### Brief
Please print each entry below exactly as it reads.

### Records from a collection
==================================================
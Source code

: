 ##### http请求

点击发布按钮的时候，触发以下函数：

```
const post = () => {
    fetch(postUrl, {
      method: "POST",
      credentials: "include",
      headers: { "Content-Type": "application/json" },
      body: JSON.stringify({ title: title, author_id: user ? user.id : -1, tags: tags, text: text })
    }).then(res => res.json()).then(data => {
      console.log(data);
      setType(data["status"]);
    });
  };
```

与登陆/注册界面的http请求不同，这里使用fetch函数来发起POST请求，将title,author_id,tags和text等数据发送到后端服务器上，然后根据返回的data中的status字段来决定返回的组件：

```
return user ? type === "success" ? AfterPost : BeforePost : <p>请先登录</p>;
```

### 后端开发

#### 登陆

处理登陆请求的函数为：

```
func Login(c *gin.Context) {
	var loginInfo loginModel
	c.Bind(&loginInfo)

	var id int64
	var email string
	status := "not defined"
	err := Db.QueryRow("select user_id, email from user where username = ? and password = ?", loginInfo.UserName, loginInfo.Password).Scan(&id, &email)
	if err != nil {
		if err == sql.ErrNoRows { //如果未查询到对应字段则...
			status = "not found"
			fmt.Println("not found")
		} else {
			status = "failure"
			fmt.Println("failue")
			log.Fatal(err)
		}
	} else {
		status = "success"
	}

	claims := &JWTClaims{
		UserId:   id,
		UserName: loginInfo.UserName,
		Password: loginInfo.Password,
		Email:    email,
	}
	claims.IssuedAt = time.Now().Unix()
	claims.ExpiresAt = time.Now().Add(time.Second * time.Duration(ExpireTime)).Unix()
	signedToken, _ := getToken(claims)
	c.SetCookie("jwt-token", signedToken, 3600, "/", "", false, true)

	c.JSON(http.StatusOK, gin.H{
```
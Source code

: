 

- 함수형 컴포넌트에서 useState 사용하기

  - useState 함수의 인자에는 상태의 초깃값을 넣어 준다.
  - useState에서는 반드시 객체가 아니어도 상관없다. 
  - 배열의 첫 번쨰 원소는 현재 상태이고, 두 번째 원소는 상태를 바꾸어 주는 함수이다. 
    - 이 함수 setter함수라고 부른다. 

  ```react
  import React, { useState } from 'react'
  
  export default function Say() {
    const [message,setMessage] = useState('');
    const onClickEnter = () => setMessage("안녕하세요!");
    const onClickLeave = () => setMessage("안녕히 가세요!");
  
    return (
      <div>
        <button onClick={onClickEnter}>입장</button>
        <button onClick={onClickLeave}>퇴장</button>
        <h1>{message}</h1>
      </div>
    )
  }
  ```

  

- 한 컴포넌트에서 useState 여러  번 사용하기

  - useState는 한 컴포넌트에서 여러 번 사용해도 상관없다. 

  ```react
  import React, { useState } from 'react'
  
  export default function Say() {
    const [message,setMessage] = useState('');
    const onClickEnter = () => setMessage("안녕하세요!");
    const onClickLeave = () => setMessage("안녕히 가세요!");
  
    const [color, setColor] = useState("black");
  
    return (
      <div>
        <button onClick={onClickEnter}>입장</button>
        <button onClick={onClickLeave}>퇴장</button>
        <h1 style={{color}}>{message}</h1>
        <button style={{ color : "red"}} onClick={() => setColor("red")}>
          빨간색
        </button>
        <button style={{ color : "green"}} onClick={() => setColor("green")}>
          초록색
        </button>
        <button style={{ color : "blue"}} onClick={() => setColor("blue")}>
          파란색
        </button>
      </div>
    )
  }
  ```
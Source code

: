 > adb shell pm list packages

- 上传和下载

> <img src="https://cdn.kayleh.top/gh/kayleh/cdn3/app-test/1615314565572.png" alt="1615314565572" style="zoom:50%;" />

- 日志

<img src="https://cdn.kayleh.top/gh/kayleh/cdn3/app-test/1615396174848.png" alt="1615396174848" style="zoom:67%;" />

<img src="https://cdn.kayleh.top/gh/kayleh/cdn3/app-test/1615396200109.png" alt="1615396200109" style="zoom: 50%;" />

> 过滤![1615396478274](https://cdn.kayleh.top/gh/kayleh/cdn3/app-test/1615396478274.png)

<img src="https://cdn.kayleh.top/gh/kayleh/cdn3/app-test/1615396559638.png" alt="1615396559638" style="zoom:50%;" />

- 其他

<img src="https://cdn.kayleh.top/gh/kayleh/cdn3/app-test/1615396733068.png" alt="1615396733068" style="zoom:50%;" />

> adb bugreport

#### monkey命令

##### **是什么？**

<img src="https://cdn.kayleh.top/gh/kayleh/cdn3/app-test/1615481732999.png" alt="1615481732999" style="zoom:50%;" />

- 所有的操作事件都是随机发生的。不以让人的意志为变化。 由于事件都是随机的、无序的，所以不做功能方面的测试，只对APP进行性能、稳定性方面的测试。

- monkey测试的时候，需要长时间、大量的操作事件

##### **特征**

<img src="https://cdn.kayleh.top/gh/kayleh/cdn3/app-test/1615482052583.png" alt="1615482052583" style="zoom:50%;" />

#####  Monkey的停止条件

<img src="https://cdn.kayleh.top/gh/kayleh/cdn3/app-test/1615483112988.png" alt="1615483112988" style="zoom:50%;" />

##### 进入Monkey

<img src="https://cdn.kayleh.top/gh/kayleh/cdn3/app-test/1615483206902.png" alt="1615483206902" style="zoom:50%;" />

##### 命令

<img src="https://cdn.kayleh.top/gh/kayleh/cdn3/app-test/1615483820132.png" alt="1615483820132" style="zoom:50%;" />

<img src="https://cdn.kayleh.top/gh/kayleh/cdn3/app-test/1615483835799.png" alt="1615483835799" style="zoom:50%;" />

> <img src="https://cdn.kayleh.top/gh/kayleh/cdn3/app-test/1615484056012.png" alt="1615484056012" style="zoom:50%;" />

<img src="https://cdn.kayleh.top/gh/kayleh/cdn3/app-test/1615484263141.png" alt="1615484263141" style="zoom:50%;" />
==================================================
### Result of this exercise
Source code

: ##### http请求

点击发布按钮的时候，触发以下函数：

```
const post = () => {
    fetch(postUrl, {
      method: "POST",
      credentials: "include",
      headers: { "Content-Type": "application/json" },
      body: JSON.stringify({ title: title, author_id: user ? user.id : -1, tags: tags, text: text })
    }).then(res => res.json()).then(data => {
      console.log(data);
      setType(data["status"]);
    });
  };
```

与登陆/注册界面的http请求不同，这里使用fetch函数来发起POST请求，将title,author_id,tags和text等数据发送到后端服务器上，然后根据返回的data中的status字段来决定返回的组件：

```
return user ? type === "success" ? AfterPost : BeforePost : <p>请先登录</p>;
```

### 后端开发

#### 登陆

处理登陆请求的函数为：

```
func Login(c *gin.Context) {
	var loginInfo loginModel
	c.Bind(&loginInfo)

	var id int64
	var email string
	status := "not defined"
	err := Db.QueryRow("select user_id, email from user where username = ? and password = ?", loginInfo.UserName, loginInfo.Password).Scan(&id, &email)
	if err != nil {
		if err == sql.ErrNoRows { //如果未查询到对应字段则...
			status = "not found"
			fmt.Println("not found")
		} else {
			status = "failure"
			fmt.Println("failue")
			log.Fatal(err)
		}
	} else {
		status = "success"
	}

	claims := &JWTClaims{
		UserId:   id,
		UserName: loginInfo.UserName,
		Password: loginInfo.Password,
		Email:    email,
	}
	claims.IssuedAt = time.Now().Unix()
	claims.ExpiresAt = time.Now().Add(time.Second * time.Duration(ExpireTime)).Unix()
	signedToken, _ := getToken(claims)
	c.SetCookie("jwt-token", signedToken, 3600, "/", "", false, true)

	c.JSON(http.StatusOK, gin.H{
```
Source code

: 

- 함수형 컴포넌트에서 useState 사용하기

  - useState 함수의 인자에는 상태의 초깃값을 넣어 준다.
  - useState에서는 반드시 객체가 아니어도 상관없다. 
  - 배열의 첫 번쨰 원소는 현재 상태이고, 두 번째 원소는 상태를 바꾸어 주는 함수이다. 
    - 이 함수 setter함수라고 부른다. 

  ```react
  import React, { useState } from 'react'
  
  export default function Say() {
    const [message,setMessage] = useState('');
    const onClickEnter = () => setMessage("안녕하세요!");
    const onClickLeave = () => setMessage("안녕히 가세요!");
  
    return (
      <div>
        <button onClick={onClickEnter}>입장</button>
        <button onClick={onClickLeave}>퇴장</button>
        <h1>{message}</h1>
      </div>
    )
  }
  ```

  

- 한 컴포넌트에서 useState 여러  번 사용하기

  - useState는 한 컴포넌트에서 여러 번 사용해도 상관없다. 

  ```react
  import React, { useState } from 'react'
  
  export default function Say() {
    const [message,setMessage] = useState('');
    const onClickEnter = () => setMessage("안녕하세요!");
    const onClickLeave = () => setMessage("안녕히 가세요!");
  
    const [color, setColor] = useState("black");
  
    return (
      <div>
        <button onClick={onClickEnter}>입장</button>
        <button onClick={onClickLeave}>퇴장</button>
        <h1 style={{color}}>{message}</h1>
        <button style={{ color : "red"}} onClick={() => setColor("red")}>
          빨간색
        </button>
        <button style={{ color : "green"}} onClick={() => setColor("green")}>
          초록색
        </button>
        <button style={{ color : "blue"}} onClick={() => setColor("blue")}>
          파란색
        </button>
      </div>
    )
  }
  ```
Source code

: > adb shell pm list packages

- 上传和下载

> <img src="https://cdn.kayleh.top/gh/kayleh/cdn3/app-test/1615314565572.png" alt="1615314565572" style="zoom:50%;" />

- 日志

<img src="https://cdn.kayleh.top/gh/kayleh/cdn3/app-test/1615396174848.png" alt="1615396174848" style="zoom:67%;" />

<img src="https://cdn.kayleh.top/gh/kayleh/cdn3/app-test/1615396200109.png" alt="1615396200109" style="zoom: 50%;" />

> 过滤![1615396478274](https://cdn.kayleh.top/gh/kayleh/cdn3/app-test/1615396478274.png)

<img src="https://cdn.kayleh.top/gh/kayleh/cdn3/app-test/1615396559638.png" alt="1615396559638" style="zoom:50%;" />

- 其他

<img src="https://cdn.kayleh.top/gh/kayleh/cdn3/app-test/1615396733068.png" alt="1615396733068" style="zoom:50%;" />

> adb bugreport

#### monkey命令

##### **是什么？**

<img src="https://cdn.kayleh.top/gh/kayleh/cdn3/app-test/1615481732999.png" alt="1615481732999" style="zoom:50%;" />

- 所有的操作事件都是随机发生的。不以让人的意志为变化。 由于事件都是随机的、无序的，所以不做功能方面的测试，只对APP进行性能、稳定性方面的测试。

- monkey测试的时候，需要长时间、大量的操作事件

##### **特征**

<img src="https://cdn.kayleh.top/gh/kayleh/cdn3/app-test/1615482052583.png" alt="1615482052583" style="zoom:50%;" />

#####  Monkey的停止条件

<img src="https://cdn.kayleh.top/gh/kayleh/cdn3/app-test/1615483112988.png" alt="1615483112988" style="zoom:50%;" />

##### 进入Monkey

<img src="https://cdn.kayleh.top/gh/kayleh/cdn3/app-test/1615483206902.png" alt="1615483206902" style="zoom:50%;" />

##### 命令

<img src="https://cdn.kayleh.top/gh/kayleh/cdn3/app-test/1615483820132.png" alt="1615483820132" style="zoom:50%;" />

<img src="https://cdn.kayleh.top/gh/kayleh/cdn3/app-test/1615483835799.png" alt="1615483835799" style="zoom:50%;" />

> <img src="https://cdn.kayleh.top/gh/kayleh/cdn3/app-test/1615484056012.png" alt="1615484056012" style="zoom:50%;" />

<img src="https://cdn.kayleh.top/gh/kayleh/cdn3/app-test/1615484263141.png" alt="1615484263141" style="zoom:50%;" />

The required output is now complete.